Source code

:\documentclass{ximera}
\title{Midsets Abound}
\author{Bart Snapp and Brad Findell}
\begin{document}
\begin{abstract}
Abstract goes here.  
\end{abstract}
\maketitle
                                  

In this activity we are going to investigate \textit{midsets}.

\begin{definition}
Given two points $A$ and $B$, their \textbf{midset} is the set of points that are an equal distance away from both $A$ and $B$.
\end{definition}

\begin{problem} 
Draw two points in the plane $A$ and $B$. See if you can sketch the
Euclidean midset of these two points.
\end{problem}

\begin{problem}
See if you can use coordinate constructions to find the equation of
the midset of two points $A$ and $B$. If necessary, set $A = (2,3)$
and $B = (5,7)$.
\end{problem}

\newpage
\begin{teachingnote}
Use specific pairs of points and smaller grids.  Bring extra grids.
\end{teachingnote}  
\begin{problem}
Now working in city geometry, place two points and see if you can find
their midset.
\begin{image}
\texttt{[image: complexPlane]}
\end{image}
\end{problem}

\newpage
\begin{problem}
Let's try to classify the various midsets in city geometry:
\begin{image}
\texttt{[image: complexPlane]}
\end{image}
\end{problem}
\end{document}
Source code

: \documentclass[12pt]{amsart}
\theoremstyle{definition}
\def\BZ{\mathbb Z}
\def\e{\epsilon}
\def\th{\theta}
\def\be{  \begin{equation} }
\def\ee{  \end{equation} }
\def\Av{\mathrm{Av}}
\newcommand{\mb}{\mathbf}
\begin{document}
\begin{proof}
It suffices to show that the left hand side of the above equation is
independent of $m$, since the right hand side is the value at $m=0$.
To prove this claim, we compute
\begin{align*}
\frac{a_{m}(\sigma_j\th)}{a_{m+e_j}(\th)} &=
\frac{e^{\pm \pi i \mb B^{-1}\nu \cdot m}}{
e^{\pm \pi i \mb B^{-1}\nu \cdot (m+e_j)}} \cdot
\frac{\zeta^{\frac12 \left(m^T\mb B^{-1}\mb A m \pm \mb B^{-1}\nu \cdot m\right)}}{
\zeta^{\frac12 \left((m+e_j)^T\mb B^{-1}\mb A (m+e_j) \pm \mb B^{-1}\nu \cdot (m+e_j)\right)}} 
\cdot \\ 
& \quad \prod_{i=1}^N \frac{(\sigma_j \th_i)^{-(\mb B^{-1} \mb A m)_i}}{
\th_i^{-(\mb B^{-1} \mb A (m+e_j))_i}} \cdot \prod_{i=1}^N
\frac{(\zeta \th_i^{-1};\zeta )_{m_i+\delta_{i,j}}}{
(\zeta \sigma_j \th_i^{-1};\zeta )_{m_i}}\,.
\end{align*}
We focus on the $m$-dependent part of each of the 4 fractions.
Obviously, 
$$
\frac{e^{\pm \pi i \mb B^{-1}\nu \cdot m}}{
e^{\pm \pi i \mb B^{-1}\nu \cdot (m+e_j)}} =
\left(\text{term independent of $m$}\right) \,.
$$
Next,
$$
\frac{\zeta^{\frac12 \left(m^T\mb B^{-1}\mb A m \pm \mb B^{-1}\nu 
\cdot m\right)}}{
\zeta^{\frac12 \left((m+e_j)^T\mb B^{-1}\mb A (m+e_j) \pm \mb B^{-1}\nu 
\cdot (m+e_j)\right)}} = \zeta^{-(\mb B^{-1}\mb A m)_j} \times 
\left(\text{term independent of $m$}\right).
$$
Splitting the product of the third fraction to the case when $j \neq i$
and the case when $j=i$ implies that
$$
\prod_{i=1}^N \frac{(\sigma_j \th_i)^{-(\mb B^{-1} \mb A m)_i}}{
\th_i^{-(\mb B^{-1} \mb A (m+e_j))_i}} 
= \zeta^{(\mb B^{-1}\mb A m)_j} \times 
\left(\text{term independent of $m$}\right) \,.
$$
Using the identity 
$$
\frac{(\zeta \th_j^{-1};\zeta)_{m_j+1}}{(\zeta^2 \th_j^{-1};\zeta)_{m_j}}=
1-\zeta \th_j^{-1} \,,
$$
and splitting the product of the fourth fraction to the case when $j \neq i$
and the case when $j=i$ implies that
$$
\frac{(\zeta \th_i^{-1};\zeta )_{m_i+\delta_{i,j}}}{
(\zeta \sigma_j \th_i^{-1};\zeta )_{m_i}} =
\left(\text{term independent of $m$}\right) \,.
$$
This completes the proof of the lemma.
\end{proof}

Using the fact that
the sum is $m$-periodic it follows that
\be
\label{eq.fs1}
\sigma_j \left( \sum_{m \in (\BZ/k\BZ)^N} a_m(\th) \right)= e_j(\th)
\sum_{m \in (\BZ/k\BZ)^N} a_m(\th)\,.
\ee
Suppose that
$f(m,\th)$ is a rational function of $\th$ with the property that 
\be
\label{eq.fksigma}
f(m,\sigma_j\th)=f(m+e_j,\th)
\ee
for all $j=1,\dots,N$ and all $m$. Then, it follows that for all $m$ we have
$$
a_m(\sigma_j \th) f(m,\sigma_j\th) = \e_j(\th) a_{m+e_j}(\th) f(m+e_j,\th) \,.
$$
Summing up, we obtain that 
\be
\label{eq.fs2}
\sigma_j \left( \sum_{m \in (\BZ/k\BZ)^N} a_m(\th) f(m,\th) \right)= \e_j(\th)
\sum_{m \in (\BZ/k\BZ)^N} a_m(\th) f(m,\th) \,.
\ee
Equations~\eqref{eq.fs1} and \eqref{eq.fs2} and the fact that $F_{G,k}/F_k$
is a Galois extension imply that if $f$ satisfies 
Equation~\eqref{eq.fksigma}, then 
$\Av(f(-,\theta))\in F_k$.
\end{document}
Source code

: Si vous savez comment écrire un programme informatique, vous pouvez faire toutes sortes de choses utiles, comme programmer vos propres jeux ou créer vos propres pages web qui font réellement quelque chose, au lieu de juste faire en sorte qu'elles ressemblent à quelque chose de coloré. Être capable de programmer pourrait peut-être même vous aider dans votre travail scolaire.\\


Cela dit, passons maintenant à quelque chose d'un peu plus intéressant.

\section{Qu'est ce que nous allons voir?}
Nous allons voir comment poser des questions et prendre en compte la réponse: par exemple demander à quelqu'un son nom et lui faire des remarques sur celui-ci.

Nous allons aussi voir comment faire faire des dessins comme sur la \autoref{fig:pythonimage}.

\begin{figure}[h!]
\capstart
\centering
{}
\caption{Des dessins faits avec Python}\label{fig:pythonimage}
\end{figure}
-- -- --
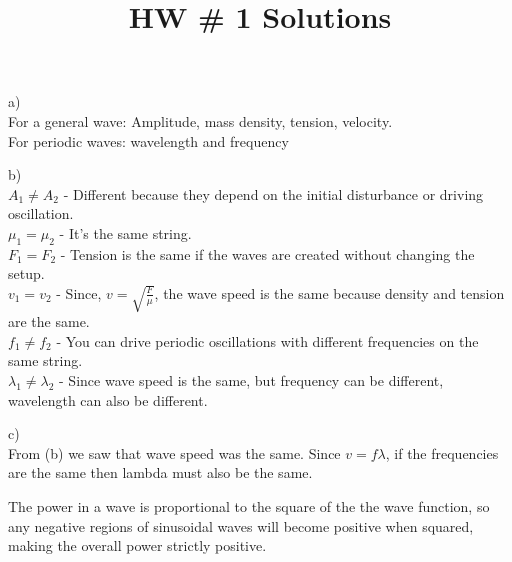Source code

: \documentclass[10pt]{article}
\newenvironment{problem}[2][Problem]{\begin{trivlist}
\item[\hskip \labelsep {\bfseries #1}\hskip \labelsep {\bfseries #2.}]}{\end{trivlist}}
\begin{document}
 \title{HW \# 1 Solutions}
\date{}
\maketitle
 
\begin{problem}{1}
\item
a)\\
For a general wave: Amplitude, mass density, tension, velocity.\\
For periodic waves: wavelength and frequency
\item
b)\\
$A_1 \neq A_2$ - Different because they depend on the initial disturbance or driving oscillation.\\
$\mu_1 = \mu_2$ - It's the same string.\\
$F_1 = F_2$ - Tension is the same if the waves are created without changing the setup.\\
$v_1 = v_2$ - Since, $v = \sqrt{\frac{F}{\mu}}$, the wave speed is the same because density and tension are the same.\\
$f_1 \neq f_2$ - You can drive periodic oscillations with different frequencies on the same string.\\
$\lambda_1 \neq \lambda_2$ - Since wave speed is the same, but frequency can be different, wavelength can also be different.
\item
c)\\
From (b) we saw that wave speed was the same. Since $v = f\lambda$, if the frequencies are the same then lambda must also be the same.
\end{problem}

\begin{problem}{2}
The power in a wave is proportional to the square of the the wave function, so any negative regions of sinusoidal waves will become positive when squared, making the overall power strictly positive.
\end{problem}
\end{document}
-- -- --
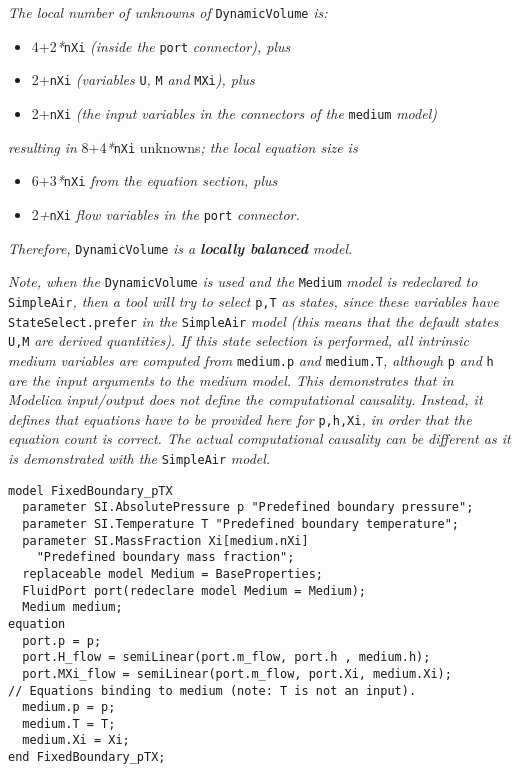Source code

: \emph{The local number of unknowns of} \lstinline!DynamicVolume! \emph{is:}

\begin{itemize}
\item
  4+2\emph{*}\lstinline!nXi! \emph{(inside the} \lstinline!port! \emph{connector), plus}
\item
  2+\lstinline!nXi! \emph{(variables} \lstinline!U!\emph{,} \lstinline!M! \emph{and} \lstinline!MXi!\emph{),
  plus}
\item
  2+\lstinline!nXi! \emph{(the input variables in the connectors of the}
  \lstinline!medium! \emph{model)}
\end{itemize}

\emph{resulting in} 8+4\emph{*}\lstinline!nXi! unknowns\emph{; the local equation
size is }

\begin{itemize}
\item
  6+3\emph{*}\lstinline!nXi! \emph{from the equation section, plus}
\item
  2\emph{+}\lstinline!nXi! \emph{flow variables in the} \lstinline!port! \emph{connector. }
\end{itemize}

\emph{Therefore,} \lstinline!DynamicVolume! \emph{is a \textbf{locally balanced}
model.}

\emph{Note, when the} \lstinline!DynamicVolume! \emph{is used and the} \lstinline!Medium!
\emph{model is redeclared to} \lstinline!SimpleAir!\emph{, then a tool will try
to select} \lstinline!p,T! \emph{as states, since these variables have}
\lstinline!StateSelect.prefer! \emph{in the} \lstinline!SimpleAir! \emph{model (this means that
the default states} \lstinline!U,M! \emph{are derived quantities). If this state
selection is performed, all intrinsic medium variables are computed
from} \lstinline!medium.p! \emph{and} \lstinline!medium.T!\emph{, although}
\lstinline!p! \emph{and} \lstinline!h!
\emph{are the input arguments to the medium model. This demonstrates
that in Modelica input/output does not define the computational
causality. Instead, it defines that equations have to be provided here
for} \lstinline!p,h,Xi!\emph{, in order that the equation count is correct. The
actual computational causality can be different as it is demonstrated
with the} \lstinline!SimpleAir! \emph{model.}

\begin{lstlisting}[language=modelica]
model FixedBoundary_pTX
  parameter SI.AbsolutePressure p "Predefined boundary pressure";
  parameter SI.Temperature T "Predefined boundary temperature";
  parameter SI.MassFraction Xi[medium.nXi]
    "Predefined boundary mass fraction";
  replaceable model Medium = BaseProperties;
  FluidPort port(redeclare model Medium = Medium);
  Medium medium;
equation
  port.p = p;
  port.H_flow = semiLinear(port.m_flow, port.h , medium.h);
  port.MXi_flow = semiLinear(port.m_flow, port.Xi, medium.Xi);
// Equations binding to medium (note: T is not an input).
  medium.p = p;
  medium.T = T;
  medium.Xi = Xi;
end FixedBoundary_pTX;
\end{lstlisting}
-- -- --
State how many lines in the entries hold the word "proof", giving the number alone.

_SOLUTION_
3